▶ [Record set]
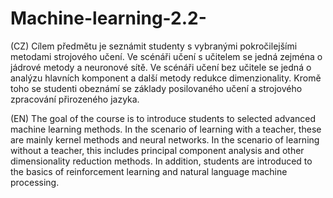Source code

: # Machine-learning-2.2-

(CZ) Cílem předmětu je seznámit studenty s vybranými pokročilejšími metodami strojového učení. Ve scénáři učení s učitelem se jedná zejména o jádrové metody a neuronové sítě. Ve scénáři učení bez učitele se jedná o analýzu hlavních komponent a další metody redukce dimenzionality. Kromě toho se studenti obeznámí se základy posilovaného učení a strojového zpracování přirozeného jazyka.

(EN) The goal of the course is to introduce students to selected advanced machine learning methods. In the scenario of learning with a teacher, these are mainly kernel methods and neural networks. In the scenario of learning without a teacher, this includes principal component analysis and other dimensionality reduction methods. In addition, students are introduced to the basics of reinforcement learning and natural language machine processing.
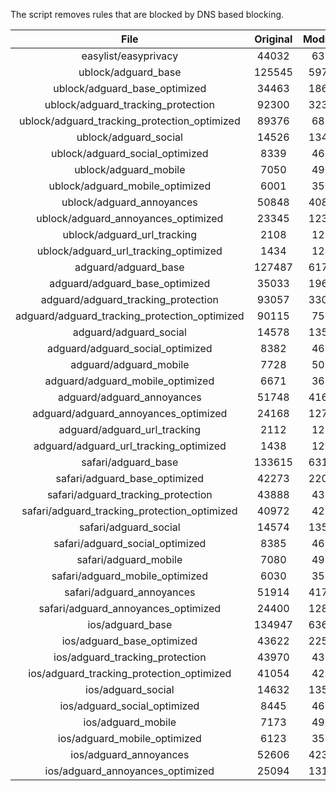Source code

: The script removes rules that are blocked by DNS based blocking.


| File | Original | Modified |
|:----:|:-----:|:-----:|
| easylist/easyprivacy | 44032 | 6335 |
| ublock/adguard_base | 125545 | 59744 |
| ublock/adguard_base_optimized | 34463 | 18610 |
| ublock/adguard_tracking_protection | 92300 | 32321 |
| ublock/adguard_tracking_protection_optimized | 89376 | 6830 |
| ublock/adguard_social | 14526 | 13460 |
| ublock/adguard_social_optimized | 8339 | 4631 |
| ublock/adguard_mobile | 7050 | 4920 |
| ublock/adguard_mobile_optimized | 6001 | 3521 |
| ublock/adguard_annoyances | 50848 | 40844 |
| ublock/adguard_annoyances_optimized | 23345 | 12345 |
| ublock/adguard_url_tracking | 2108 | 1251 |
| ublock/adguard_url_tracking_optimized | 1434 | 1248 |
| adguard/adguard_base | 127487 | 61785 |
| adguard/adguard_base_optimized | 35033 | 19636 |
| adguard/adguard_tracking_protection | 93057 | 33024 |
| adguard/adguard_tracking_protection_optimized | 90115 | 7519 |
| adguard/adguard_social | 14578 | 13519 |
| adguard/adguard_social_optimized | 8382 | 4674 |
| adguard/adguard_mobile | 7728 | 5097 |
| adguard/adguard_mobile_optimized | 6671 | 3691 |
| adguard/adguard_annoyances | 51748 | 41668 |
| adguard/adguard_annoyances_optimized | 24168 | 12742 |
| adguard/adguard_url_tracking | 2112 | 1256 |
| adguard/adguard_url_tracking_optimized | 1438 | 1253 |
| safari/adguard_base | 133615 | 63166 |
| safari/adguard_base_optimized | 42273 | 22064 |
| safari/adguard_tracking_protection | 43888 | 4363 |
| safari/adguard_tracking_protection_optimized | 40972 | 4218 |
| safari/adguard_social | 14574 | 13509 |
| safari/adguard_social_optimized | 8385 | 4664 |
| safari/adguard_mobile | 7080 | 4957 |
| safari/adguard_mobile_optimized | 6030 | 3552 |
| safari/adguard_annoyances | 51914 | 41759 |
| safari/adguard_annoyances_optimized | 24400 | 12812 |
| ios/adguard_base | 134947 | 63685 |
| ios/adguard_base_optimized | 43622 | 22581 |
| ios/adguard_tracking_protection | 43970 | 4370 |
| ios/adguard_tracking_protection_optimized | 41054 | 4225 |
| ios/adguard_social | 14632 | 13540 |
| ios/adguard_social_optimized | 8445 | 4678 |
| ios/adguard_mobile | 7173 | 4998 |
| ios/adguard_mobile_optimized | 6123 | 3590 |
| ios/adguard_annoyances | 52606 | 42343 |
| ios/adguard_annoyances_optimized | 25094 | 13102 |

...

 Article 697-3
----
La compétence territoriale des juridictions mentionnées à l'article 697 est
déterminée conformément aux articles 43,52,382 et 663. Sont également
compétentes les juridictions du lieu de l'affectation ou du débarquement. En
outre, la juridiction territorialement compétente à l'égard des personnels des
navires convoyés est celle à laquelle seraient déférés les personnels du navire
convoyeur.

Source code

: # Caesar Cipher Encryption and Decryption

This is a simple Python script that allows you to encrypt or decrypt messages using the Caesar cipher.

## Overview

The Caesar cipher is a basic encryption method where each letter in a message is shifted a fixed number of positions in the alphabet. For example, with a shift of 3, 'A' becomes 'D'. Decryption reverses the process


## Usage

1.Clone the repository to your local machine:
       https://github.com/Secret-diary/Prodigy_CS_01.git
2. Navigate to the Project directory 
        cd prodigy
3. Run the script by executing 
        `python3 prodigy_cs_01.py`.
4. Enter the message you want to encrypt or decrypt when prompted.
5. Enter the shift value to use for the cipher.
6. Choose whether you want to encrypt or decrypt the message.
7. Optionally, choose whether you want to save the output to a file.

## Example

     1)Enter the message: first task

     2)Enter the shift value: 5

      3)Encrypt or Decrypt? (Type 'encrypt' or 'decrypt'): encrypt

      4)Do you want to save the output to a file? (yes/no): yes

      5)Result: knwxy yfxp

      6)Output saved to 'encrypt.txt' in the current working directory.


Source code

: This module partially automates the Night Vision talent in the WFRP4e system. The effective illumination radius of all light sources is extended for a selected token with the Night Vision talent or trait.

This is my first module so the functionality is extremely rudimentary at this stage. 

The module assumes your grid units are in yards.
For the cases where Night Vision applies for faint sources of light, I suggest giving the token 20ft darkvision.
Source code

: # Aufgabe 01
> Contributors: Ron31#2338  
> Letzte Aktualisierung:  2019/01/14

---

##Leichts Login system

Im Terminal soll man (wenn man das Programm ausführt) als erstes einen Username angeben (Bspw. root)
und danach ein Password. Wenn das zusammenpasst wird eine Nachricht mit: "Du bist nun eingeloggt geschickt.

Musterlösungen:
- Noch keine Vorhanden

▶ [Required action]
Could you copy out every line in the material above that contains the string "light"?

▶ [Exercise result]
: This module partially automates the Night Vision talent in the WFRP4e system. The effective illumination radius of all light sources is extended for a selected token with the Night Vision talent or trait.
For the cases where Night Vision applies for faint sources of light, I suggest giving the token 20ft darkvision.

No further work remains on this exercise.